Пакля-Берзинь и спасибо сказать не успел. Стоя в новых лаптях по щиколотку в грязи, он, пораженный и смущенный, улыбался, не в силах оторвать глаз от медного кружочка. Он держал его на ладони так бережно, словно бабочку, которую легко раздавить.
— Сколько он тебе дал? — спросил Бите, вытянув шею, взял монету и стал разглядывать. Пятак был не старый, орел не стерся, и цифры на другой стороне можно было разобрать. Зеленое ржавое пятно на пятаке пахло селедкой, как и все деньги в Клидзине. Бите взвесил на руке пятак, попробовал на зуб и, не найдя никакого изъяна, нехотя вернул.
— Мне совсем и не нужно, — тихим мелким смешком смеялся Берзинь, — я разве потому! Так просто! Гляжу, подъезжает господин Бривинь — мне с горы все как на ладони видно, — дай, думаю, сбегаю вниз, пригляжу за его кобылой, пока он на том берегу.
— Среди бела дня никто воровать не станет, — буркнул Бите.
— Который настоящий вор, тот не пойдет, а шатун какой-нибудь может подвернуться. А тут у господина Бривиня новехонький чересседельник и кнут всегда хороший. Мне что, как говорится, в шутку — скатился с горы и обратно. А он мне пятак дал! Прямо стыд берет. Разве мне надо?
— Тебе, конечно, не надобно — это верно. Ведь сколько тебе перепадает в базарные дни за то, что лошадей сторожишь, опять же и по воскресеньям у церкви!
Берзинь хотел поморщиться, но складок на его круглом лице не получилось, только улыбка поблекла.
— Напрасно тебе так кажется… Нынче богачи скупятся, иной и спасибо не скажет. Вот Ванаг из Бривиней — вот это человек!
— Да, беднотой не гнушается. Давеча, к примеру, говорит Чавару: «Смешай и Бите-Известке стакан грога, этот Зиверс его словно камбалу у своих печей коптит!» Как он барона-то: «этот Зиверс», — покачал головой Бите. — А почему? Что ему Зиверс, когда он сам владеет Бривинями.

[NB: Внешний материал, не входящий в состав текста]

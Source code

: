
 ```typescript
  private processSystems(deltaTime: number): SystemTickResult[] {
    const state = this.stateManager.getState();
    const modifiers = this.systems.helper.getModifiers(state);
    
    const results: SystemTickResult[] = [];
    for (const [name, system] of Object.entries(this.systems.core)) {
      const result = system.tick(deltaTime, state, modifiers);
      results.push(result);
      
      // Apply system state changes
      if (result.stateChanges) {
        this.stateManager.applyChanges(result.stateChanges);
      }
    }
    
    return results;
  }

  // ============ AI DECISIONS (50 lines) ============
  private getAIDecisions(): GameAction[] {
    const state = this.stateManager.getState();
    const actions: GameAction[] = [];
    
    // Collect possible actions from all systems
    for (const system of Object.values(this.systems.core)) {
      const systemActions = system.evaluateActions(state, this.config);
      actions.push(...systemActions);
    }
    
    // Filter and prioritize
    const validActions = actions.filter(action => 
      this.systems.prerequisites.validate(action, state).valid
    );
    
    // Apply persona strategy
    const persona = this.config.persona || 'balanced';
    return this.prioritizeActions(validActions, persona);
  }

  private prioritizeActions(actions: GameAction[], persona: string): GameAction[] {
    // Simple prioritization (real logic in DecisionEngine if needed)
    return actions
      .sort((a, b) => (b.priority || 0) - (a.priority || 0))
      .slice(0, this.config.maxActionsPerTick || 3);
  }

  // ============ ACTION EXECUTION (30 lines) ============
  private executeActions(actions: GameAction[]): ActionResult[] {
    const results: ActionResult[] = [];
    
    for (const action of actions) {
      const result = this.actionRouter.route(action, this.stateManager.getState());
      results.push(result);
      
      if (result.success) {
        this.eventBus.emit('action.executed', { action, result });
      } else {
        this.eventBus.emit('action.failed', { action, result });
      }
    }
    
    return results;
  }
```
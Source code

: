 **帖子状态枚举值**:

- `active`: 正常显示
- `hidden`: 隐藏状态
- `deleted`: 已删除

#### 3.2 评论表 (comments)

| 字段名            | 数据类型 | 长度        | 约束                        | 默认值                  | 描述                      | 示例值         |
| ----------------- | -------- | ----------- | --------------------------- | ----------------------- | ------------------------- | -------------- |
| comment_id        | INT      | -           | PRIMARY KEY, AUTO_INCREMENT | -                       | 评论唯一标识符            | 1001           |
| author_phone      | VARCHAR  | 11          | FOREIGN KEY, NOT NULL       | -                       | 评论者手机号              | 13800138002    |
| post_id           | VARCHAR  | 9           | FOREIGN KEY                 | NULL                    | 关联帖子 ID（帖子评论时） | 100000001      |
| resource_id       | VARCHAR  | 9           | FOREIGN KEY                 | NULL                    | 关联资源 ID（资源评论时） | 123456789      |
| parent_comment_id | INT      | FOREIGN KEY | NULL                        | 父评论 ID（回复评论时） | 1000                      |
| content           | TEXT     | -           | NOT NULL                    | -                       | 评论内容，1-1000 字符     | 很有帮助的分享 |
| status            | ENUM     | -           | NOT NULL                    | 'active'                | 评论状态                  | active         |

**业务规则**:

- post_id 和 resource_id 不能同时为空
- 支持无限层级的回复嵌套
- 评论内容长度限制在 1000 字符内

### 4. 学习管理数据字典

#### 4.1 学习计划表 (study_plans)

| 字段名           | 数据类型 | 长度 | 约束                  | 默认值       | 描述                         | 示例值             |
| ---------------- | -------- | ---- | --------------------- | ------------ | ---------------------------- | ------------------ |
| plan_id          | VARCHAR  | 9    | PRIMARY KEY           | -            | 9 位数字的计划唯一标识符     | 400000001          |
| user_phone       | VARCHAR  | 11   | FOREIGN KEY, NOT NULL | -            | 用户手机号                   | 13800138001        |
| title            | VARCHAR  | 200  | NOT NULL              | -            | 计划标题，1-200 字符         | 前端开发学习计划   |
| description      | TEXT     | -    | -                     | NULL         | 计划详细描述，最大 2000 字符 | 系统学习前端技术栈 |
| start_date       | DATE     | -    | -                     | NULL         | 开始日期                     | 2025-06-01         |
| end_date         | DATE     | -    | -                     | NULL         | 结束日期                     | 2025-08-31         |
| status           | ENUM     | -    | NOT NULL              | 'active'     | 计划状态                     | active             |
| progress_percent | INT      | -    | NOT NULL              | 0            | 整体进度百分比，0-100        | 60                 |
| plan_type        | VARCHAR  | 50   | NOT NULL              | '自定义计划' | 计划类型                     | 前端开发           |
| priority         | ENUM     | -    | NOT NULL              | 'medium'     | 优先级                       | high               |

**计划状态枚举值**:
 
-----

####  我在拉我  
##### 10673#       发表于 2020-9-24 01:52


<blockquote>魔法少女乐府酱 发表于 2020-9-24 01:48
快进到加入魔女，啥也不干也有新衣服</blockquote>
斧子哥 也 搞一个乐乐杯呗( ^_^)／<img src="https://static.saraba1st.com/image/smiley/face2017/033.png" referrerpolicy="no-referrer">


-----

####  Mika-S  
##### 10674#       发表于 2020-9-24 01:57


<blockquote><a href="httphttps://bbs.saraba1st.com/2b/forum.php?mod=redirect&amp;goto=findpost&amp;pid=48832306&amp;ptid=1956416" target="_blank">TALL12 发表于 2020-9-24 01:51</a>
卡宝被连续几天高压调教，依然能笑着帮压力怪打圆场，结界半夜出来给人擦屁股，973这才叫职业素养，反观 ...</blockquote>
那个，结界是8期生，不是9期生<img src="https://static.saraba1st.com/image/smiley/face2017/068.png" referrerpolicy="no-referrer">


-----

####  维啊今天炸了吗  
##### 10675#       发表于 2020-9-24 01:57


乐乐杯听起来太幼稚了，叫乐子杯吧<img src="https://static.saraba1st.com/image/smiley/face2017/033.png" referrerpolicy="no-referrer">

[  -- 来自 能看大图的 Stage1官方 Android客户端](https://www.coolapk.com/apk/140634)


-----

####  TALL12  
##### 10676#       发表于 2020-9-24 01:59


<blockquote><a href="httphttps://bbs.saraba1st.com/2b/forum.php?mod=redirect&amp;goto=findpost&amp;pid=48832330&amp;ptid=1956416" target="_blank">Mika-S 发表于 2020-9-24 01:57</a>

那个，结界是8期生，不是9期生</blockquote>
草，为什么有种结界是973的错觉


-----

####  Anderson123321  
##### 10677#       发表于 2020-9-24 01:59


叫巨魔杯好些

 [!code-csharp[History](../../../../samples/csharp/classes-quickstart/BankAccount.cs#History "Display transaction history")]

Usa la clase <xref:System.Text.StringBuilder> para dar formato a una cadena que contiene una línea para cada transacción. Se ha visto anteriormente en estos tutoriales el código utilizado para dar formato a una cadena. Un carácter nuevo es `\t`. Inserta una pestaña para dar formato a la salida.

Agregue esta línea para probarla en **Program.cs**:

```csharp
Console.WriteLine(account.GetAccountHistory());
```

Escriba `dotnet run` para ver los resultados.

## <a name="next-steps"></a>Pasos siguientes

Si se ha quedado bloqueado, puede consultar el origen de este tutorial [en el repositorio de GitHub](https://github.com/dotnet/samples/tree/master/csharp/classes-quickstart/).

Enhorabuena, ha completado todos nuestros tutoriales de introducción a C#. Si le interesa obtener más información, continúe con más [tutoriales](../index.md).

— И тебе стакан? — переспросил Берзинь и усмехнулся. Кто же не знал, что скряга Бите за всю свою жизнь сам ни одной стопки не заказал, но если кто его угощал, то пил до бесчувствия. — То-то, я гляжу, ты такой красный да разговорчивый, а иначе из тебя и клещами слова не вытянешь.
— Красный? — Бите потрогал лицо, точно красноту можно было ощупать. — Очень возможно. У меня такая голова чудная: пока сидишь, ничего, а как встанешь, так и ударяет… Ну, а ты чего стоишь в луже, вылезай!
Только теперь Берзинь заметил, где стоит. Выбрался из лужи и попробовал сбить грязь, но не тут-то было: новые лапти и белые онучи сплошь по щиколотку в грязи, да еще чуть не по колена забрызганы колесами телеги Бривиня. Обычно-то Берзинь был очень опрятен, но тут у него из ума не выходил этот пятак.
— По правде сказать, этот пятак мне в самую пору: у старухи совсем не осталось капель от грыжи, а без них она целыми ночами стонет.